# [WHAT IS BEING ASKED]
All lines from the one containing "Wilt u de afdrukconfiguratie" to the end of the listing below are to be reproduced exactly, and no others.

# [SOURCE DATA]
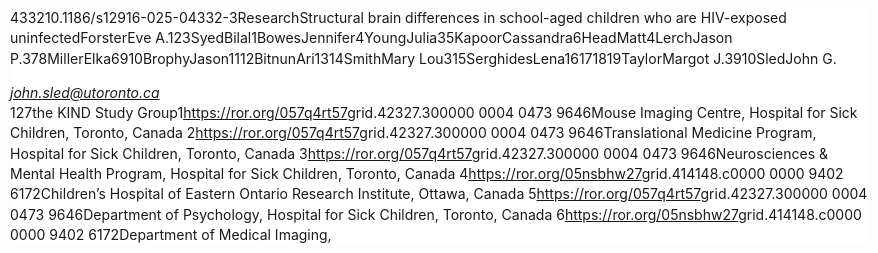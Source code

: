 <article-id pub-id-type="publisher-id">4332</article-id><article-id pub-id-type="doi">10.1186/s12916-025-04332-3</article-id><article-categories><subj-group subj-group-type="heading"><subject>Research</subject></subj-group></article-categories><title-group><article-title>Structural brain differences in school-aged children who are HIV-exposed uninfected</article-title></title-group><contrib-group><contrib contrib-type="author"><name><surname>Forster</surname><given-names>Eve A.</given-names></name><xref ref-type="aff" rid="Aff1">1</xref><xref ref-type="aff" rid="Aff2">2</xref><xref ref-type="aff" rid="Aff3">3</xref></contrib><contrib contrib-type="author"><name><surname>Syed</surname><given-names>Bilal</given-names></name><xref ref-type="aff" rid="Aff1">1</xref></contrib><contrib contrib-type="author"><name><surname>Bowes</surname><given-names>Jennifer</given-names></name><xref ref-type="aff" rid="Aff4">4</xref></contrib><contrib contrib-type="author"><name><surname>Young</surname><given-names>Julia</given-names></name><xref ref-type="aff" rid="Aff3">3</xref><xref ref-type="aff" rid="Aff5">5</xref></contrib><contrib contrib-type="author"><name><surname>Kapoor</surname><given-names>Cassandra</given-names></name><xref ref-type="aff" rid="Aff6">6</xref></contrib><contrib contrib-type="author"><name><surname>Head</surname><given-names>Matt</given-names></name><xref ref-type="aff" rid="Aff4">4</xref></contrib><contrib contrib-type="author"><name><surname>Lerch</surname><given-names>Jason P.</given-names></name><xref ref-type="aff" rid="Aff3">3</xref><xref ref-type="aff" rid="Aff7">7</xref><xref ref-type="aff" rid="Aff8">8</xref></contrib><contrib contrib-type="author"><name><surname>Miller</surname><given-names>Elka</given-names></name><xref ref-type="aff" rid="Aff6">6</xref><xref ref-type="aff" rid="Aff9">9</xref><xref ref-type="aff" rid="Aff10">10</xref></contrib><contrib contrib-type="author"><name><surname>Brophy</surname><given-names>Jason</given-names></name><xref ref-type="aff" rid="Aff11">11</xref><xref ref-type="aff" rid="Aff12">12</xref></contrib><contrib contrib-type="author"><name><surname>Bitnun</surname><given-names>Ari</given-names></name><xref ref-type="aff" rid="Aff13">13</xref><xref ref-type="aff" rid="Aff14">14</xref></contrib><contrib contrib-type="author"><name><surname>Smith</surname><given-names>Mary Lou</given-names></name><xref ref-type="aff" rid="Aff3">3</xref><xref ref-type="aff" rid="Aff15">15</xref></contrib><contrib contrib-type="author"><name><surname>Serghides</surname><given-names>Lena</given-names></name><xref ref-type="aff" rid="Aff16">16</xref><xref ref-type="aff" rid="Aff17">17</xref><xref ref-type="aff" rid="Aff18">18</xref><xref ref-type="aff" rid="Aff19">19</xref></contrib><contrib contrib-type="author"><name><surname>Taylor</surname><given-names>Margot J.</given-names></name><xref ref-type="aff" rid="Aff3">3</xref><xref ref-type="aff" rid="Aff9">9</xref><xref ref-type="aff" rid="Aff10">10</xref></contrib><contrib contrib-type="author" corresp="yes"><name><surname>Sled</surname><given-names>John G.</given-names></name><xref rid="IA1" ref-type="contrib"/><address><email>john.sled@utoronto.ca</email></address><xref ref-type="aff" rid="Aff1">1</xref><xref ref-type="aff" rid="Aff2">2</xref><xref ref-type="aff" rid="Aff7">7</xref></contrib><contrib contrib-type="author" id="IA1"><collab>the KIND Study Group</collab></contrib><aff id="Aff1"><label>1</label><institution-wrap><institution-id institution-id-type="ROR">https://ror.org/057q4rt57</institution-id><institution-id institution-id-type="GRID">grid.42327.30</institution-id><institution-id institution-id-type="ISNI">0000 0004 0473 9646</institution-id><institution>Mouse Imaging Centre, </institution><institution>Hospital for Sick Children, </institution></institution-wrap>Toronto, Canada </aff><aff id="Aff2"><label>2</label><institution-wrap><institution-id institution-id-type="ROR">https://ror.org/057q4rt57</institution-id><institution-id institution-id-type="GRID">grid.42327.30</institution-id><institution-id institution-id-type="ISNI">0000 0004 0473 9646</institution-id><institution>Translational Medicine Program, </institution><institution>Hospital for Sick Children, </institution></institution-wrap>Toronto, Canada </aff><aff id="Aff3"><label>3</label><institution-wrap><institution-id institution-id-type="ROR">https://ror.org/057q4rt57</institution-id><institution-id institution-id-type="GRID">grid.42327.30</institution-id><institution-id institution-id-type="ISNI">0000 0004 0473 9646</institution-id><institution>Neurosciences &#x00026; Mental Health Program, Hospital for Sick Children, </institution></institution-wrap>Toronto, Canada </aff><aff id="Aff4"><label>4</label><institution-wrap><institution-id institution-id-type="ROR">https://ror.org/05nsbhw27</institution-id><institution-id institution-id-type="GRID">grid.414148.c</institution-id><institution-id institution-id-type="ISNI">0000 0000 9402 6172</institution-id><institution>Children&#x02019;s Hospital of Eastern Ontario Research Institute, </institution></institution-wrap>Ottawa, Canada </aff><aff id="Aff5"><label>5</label><institution-wrap><institution-id institution-id-type="ROR">https://ror.org/057q4rt57</institution-id><institution-id institution-id-type="GRID">grid.42327.30</institution-id><institution-id institution-id-type="ISNI">0000 0004 0473 9646</institution-id><institution>Department of Psychology, </institution><institution>Hospital for Sick Children, </institution></institution-wrap>Toronto, Canada </aff><aff id="Aff6"><label>6</label><institution-wrap><institution-id institution-id-type="ROR">https://ror.org/05nsbhw27</institution-id><institution-id institution-id-type="GRID">grid.414148.c</institution-id><institution-id institution-id-type="ISNI">0000 0000 9402 6172</institution-id><institution>Department of Medical Imaging,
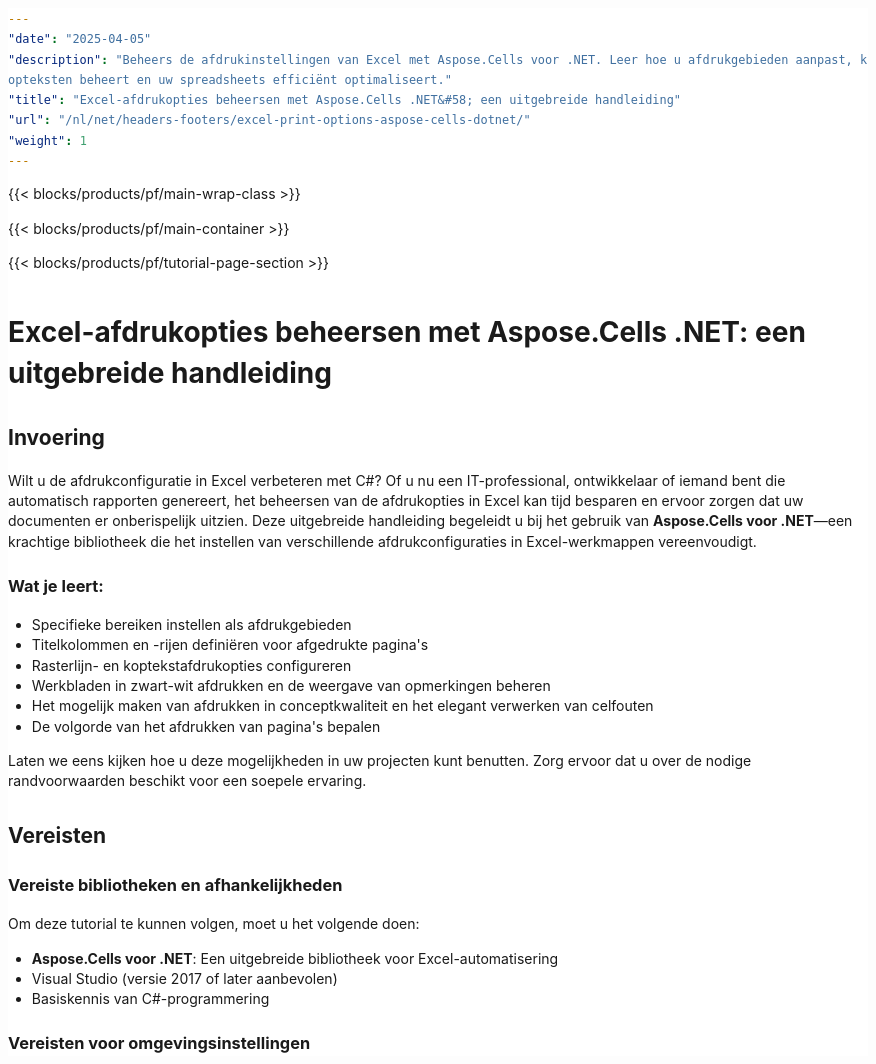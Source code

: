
 ```yaml
---
"date": "2025-04-05"
"description": "Beheers de afdrukinstellingen van Excel met Aspose.Cells voor .NET. Leer hoe u afdrukgebieden aanpast, kopteksten beheert en uw spreadsheets efficiënt optimaliseert."
"title": "Excel-afdrukopties beheersen met Aspose.Cells .NET&#58; een uitgebreide handleiding"
"url": "/nl/net/headers-footers/excel-print-options-aspose-cells-dotnet/"
"weight": 1
---
```


{{< blocks/products/pf/main-wrap-class >}}

{{< blocks/products/pf/main-container >}}

{{< blocks/products/pf/tutorial-page-section >}}


# Excel-afdrukopties beheersen met Aspose.Cells .NET: een uitgebreide handleiding

## Invoering

Wilt u de afdrukconfiguratie in Excel verbeteren met C#? Of u nu een IT-professional, ontwikkelaar of iemand bent die automatisch rapporten genereert, het beheersen van de afdrukopties in Excel kan tijd besparen en ervoor zorgen dat uw documenten er onberispelijk uitzien. Deze uitgebreide handleiding begeleidt u bij het gebruik van **Aspose.Cells voor .NET**—een krachtige bibliotheek die het instellen van verschillende afdrukconfiguraties in Excel-werkmappen vereenvoudigt.

### Wat je leert:

- Specifieke bereiken instellen als afdrukgebieden
- Titelkolommen en -rijen definiëren voor afgedrukte pagina's
- Rasterlijn- en koptekstafdrukopties configureren
- Werkbladen in zwart-wit afdrukken en de weergave van opmerkingen beheren
- Het mogelijk maken van afdrukken in conceptkwaliteit en het elegant verwerken van celfouten
- De volgorde van het afdrukken van pagina's bepalen

Laten we eens kijken hoe u deze mogelijkheden in uw projecten kunt benutten. Zorg ervoor dat u over de nodige randvoorwaarden beschikt voor een soepele ervaring.

## Vereisten

### Vereiste bibliotheken en afhankelijkheden

Om deze tutorial te kunnen volgen, moet u het volgende doen:

- **Aspose.Cells voor .NET**: Een uitgebreide bibliotheek voor Excel-automatisering
- Visual Studio (versie 2017 of later aanbevolen)
- Basiskennis van C#-programmering

### Vereisten voor omgevingsinstellingen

# [SOLUTION]
Wilt u de afdrukconfiguratie in Excel verbeteren met C#? Of u nu een IT-professional, ontwikkelaar of iemand bent die automatisch rapporten genereert, het beheersen van de afdrukopties in Excel kan tijd besparen en ervoor zorgen dat uw documenten er onberispelijk uitzien. Deze uitgebreide handleiding begeleidt u bij het gebruik van **Aspose.Cells voor .NET**—een krachtige bibliotheek die het instellen van verschillende afdrukconfiguraties in Excel-werkmappen vereenvoudigt.

### Wat je leert:

- Specifieke bereiken instellen als afdrukgebieden
- Titelkolommen en -rijen definiëren voor afgedrukte pagina's
- Rasterlijn- en koptekstafdrukopties configureren
- Werkbladen in zwart-wit afdrukken en de weergave van opmerkingen beheren
- Het mogelijk maken van afdrukken in conceptkwaliteit en het elegant verwerken van celfouten
- De volgorde van het afdrukken van pagina's bepalen

Laten we eens kijken hoe u deze mogelijkheden in uw projecten kunt benutten. Zorg ervoor dat u over de nodige randvoorwaarden beschikt voor een soepele ervaring.

## Vereisten

### Vereiste bibliotheken en afhankelijkheden

Om deze tutorial te kunnen volgen, moet u het volgende doen:

- **Aspose.Cells voor .NET**: Een uitgebreide bibliotheek voor Excel-automatisering
- Visual Studio (versie 2017 of later aanbevolen)
- Basiskennis van C#-programmering

### Vereisten voor omgevingsinstellingen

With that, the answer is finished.